If New York Mets fans are indeed envious of their neighbors who root for the New York Yankees, it is understandable. The Yankees have won 27 championships in the team’s 106 years (approximately one championship every four years) while the Mets have won two championships in their 57 years of existence (approximately one championship every 30 years).  

The Yankees’ most recent dynasty, that of the 1990s, can be largely attributed to the willingness of their late owner, George Steinbrenner, known as “the Boss,” to spend whatever amount of money it would take to obtain the best talent, allowing the Yankees the best chance to win. Yankee spending has proven to be good business. Since 1973, when Steinbrenner acquired the team, to the present, and with the team presently run by his son, Hal Steinbrenner, the Yankees have surpassed the Mets in attendance for 35 of the past 47 years and in each of the past 27 straight years, according to the Baseball Almanac published data.

The Mets, while competitive in recent years, have been less successful than their crosstown rivals, at least in part due to the financial constraints of their current owners. This has caused resentment by the fans and many hope that the current owners, the Wilpon family, would sell the team to new owners with “deeper pockets” who could afford to stock the team with the best talent.
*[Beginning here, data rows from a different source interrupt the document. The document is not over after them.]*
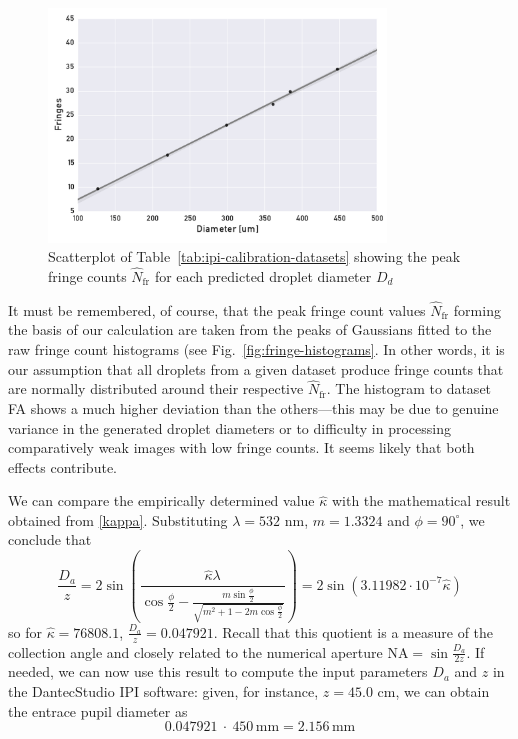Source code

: \documentclass[11.5pt,oneside]{book}
\newcommand*{\figref}[1]{Fig.~\ref{#1}}
\newcommand*{\tableref}[1]{Table~\ref{#1}}
\begin{document}
\begin{figure}[ht!]
    \centering
    \includegraphics[width=0.8\textwidth]{img/fringe_regression.pdf}
    \caption{Scatterplot of \tableref{tab:ipi-calibration-datasets} showing the peak fringe counts $\hat{N}_\text{fr}$ for each predicted droplet diameter $D_d$}
    \label{fig:fringe-regression}
\end{figure}
It must be remembered, of course, that the peak fringe count values
$\hat{N}_\text{fr}$ forming the basis of our calculation are taken from the
peaks of Gaussians fitted to the raw fringe count histograms (see
\figref{fig:fringe-histograms}. In other words, it is our assumption that all
droplets from a given dataset produce fringe counts that are normally
distributed around their respective $\hat{N}_\text{fr}$. The histogram to
dataset FA shows a much higher deviation than the others---this may be due to
genuine variance in the generated droplet diameters or to difficulty in
processing comparatively weak images with low fringe counts. It seems likely
that both effects contribute.

We can compare the empirically determined value $\hat{\kappa}$ with the
mathematical result obtained from \eqref{kappa}. Substituting $\lambda = 532$
nm, $m = 1.3324$ and $\phi = 90^\circ$, we conclude that
\begin{equation}
    \frac{D_a}{z} = 2 \sin \left( \frac{\hat{\kappa} \lambda}{\cos
    \frac{\phi}{2} - \frac{ m \sin \frac{\phi}{2}}{\sqrt{m^2 + 1 - 2m \cos
    \frac{\phi}{2}}}} \right) = 2\sin (3.11982 \cdot 10^{-7} \hat{\kappa})
\end{equation}
so for $\hat{\kappa} = 76808.1$, $\frac{D_a}{z} = 0.047921$. Recall that this
quotient is a measure of the collection angle and closely related to the
numerical aperture NA$=\sin \frac{D_a}{2z}$. If needed, we can now use this
result to compute the input parameters $D_a$ and $z$ in the DantecStudio IPI
software: given, for instance, $z = 45.0$ cm, we can obtain the entrace pupil
diameter as
\begin{equation}
    0.047921~\cdot~450\,\mathrm{mm} = 2.156\,\mathrm{mm}
\end{equation}
\end{document}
The Mets’ owners’ desire to sell and the background of the Wilpon’s financial difficulties was chronicled in a Dec. 12, 2019 Bloomberg article. The Mets ‘principle owner, Fred Wilpon, who acquired an ownership interest in the Mets in 1986, and his son, Jeff Wilpon, the chief operating officer, have a history of spending generously for top talent. However, due to their involvement in Bernie Madoff’s Ponzi scheme, the finances of the team suffered, and the Wilpons had to pay $162 million to settle the lawsuit related to the scheme. As a result of this lawsuit, the team was forced to borrow $62 million from Major League Baseball and the Bank of America Corporation and repaid the loans by selling minority shares in the team. As a result of the financial stress and to the chagrin of their fans, the team was tenth in payroll in 2019, hardly befitting a team in the New York market. 

It was because of this that Mets fans were ecstatic by the prospect of billionaire hedge fund manager and Chief Executive Officer of Point72 Asset Management, Steve Cohen, buying the team. Cohen is a lifelong Mets fan from Great Neck, Long Island and is already a minority owner. The Mets and Cohen were close to finalizing a deal for Cohen to acquire up to an 80% share of the team with a value of $2.6 billion for the team. 

The initial excitement has evaporated, however, as the deal has been called off.   

As reported in a Feb. 7 CBS article, the exact cause of the deal’s collapse is unknown, though the team described the proposed deal as “a highly complicated one” and stated that, “despite the efforts of the parties over the past several months, it became apparent that the transaction as contemplated would have been too difficult to execute.” Baseball commissioner Rob Manfred said in the same article, “The assertion that the transaction fell apart because of something the Wilpons did is completely and utterly unfair.” 

The Mets have stated that they will attempt to find another buyer for the team. However, for diehard Mets fans, the prospect of a new owner as Cohen, whose net worth is $13.7 billion and has the resources to give the Yankees a run for their money, was a dream come true. Now, the Mets and their fans are back to square one. To quote Ernest Lawrence Thayer, who penned Casey at the Bat, “There is no joy in Met-ville, Mighty Cohen (and Wilpon) have just struck out.”